I believe beverages company Britvic (LSE:BVIC) is something of a hidden gem at the moment. As well as being much cheaper than its drinks industry rivals such as Diageo and AG Barr, it offers a sustainable growing dividend and good growth.
The FTSE 250 group owns brands such as Robinsons, J2O, Tango and Fruit Shoot. In the 28 weeks ended 14 April, the soft drinks producer achieved profit before tax of £45.2m, an increase of 8% over the comparable period the year before, as revenue jumped by 5% to £769.2m.

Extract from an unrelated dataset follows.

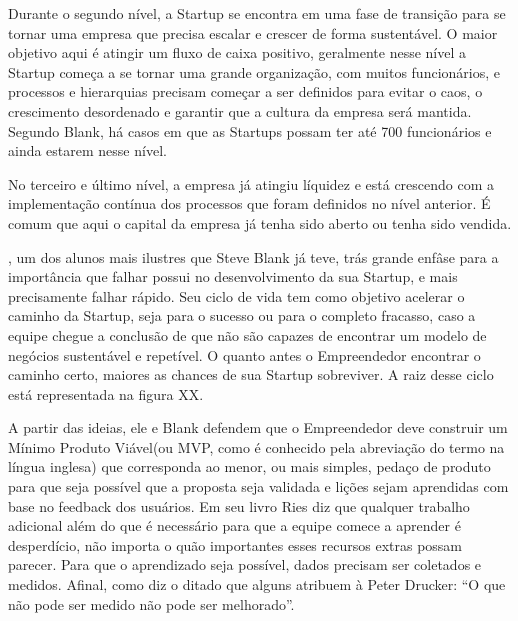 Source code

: Durante o segundo nível, a Startup se encontra em uma fase de transição para se tornar uma empresa que precisa escalar e crescer de forma sustentável. O maior objetivo aqui é atingir um fluxo de caixa positivo, geralmente nesse nível a Startup começa a se tornar uma grande organização, com muitos funcionários, e processos e hierarquias precisam começar a ser definidos para evitar o caos, o crescimento desordenado e garantir que a cultura da empresa será mantida. Segundo Blank, há casos em que as Startups possam ter até 700 funcionários e ainda estarem nesse nível.

No terceiro e último nível, a empresa já atingiu líquidez e está crescendo com a implementação contínua dos processos que foram definidos no nível anterior. É comum que aqui o capital da empresa já tenha sido aberto ou tenha sido vendida. 

, um dos alunos mais ilustres que Steve Blank já teve, trás grande enfâse para a importância que falhar possui no desenvolvimento da sua Startup, e mais precisamente falhar rápido. Seu ciclo de vida tem como objetivo acelerar o caminho da Startup, seja para o sucesso ou para o completo fracasso, caso a equipe chegue a conclusão de que não são capazes de encontrar um modelo de negócios sustentável e repetível. O quanto antes o Empreendedor encontrar o caminho certo, maiores as chances de sua Startup sobreviver. A raiz desse ciclo está representada na figura XX.

A partir das ideias, ele e Blank defendem que o Empreendedor deve construir um Mínimo Produto Viável(ou MVP, como é conhecido pela abreviação do termo na língua inglesa) que corresponda ao menor, ou mais simples, pedaço de produto para que seja possível que a proposta seja validada e lições sejam aprendidas com base no feedback dos usuários. Em seu livro Ries diz que qualquer trabalho adicional além do que é necessário para que a equipe comece a aprender é desperdício, não importa o quão importantes esses recursos extras possam parecer. Para que o aprendizado seja possível, dados precisam ser coletados e medidos. Afinal, como diz o ditado que alguns atribuem à Peter Drucker: ``O que não pode ser medido não pode ser melhorado''.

Despite the shares doing well in 2019 so far – the share price is up by over 13% – it is cheap compared to rivals as its P/E is 16, a little higher than the widely-accepted value benchmark of 15, but AG Barr has a P/E of near 30 and Diageo’s is around 28. I think that Britvic is clearly underrated and despite the fairly recent introduction in the UK of the sugar tax, it is still growing and increasing its payouts to shareholders. That is something that is to be valued in the current climate of big companies taking an axe to their dividends (cough cough Vodafone).
Rising dividend
From 2014 to the last full year, 2018, the group managed to increase its total dividend by 35%. This is good news for shareholders who understandably want a dividend that is going up reliably year after year. The latest update from the company showed investors can expect more of the same, as it upped the interim dividend by 5% to 8.3p per share. I think this shows that Britvic can offer investors a combination of income – the dividend yield is 3.1% – and growth and for me that makes it very worthy of consideration for any portfolio.
Cheap as chips
Real estate investment trust (REIT), Segro (LSE: SGRO) owns, develops and manages warehouse properties in the UK and Continental Europe valued at over £9bn in 2018. Despite the share price rising by 20% so far in 2019, the P/E is a very low 7, which seems to be reflective of negativity around property companies rather than anything Segro is doing wrong itself. That means I believe the shares are looking very cheap right now putting the REIT firmly into the hidden gem basket.
Delivering well
The company says it is continuing to perform well, which really is no surprise as e-commerce drives strong demand for warehousing. While the first quarter did show a slight weakening in growth, with rent growth down versus the year before, year-on-year the REIT has been very strong. Earnings per share have gone from 16.4p in 2014 to 23.4p in 2018 while the rent roll growth has gone up over the same period from £15m to £53.5m.
The combination of operating in a growing market, the shares being very cheap and the fact that REITs have to pay out large amounts of their profits to investors, all combine to make me think Segro is a hidden gem that could boost an investor’s portfolio.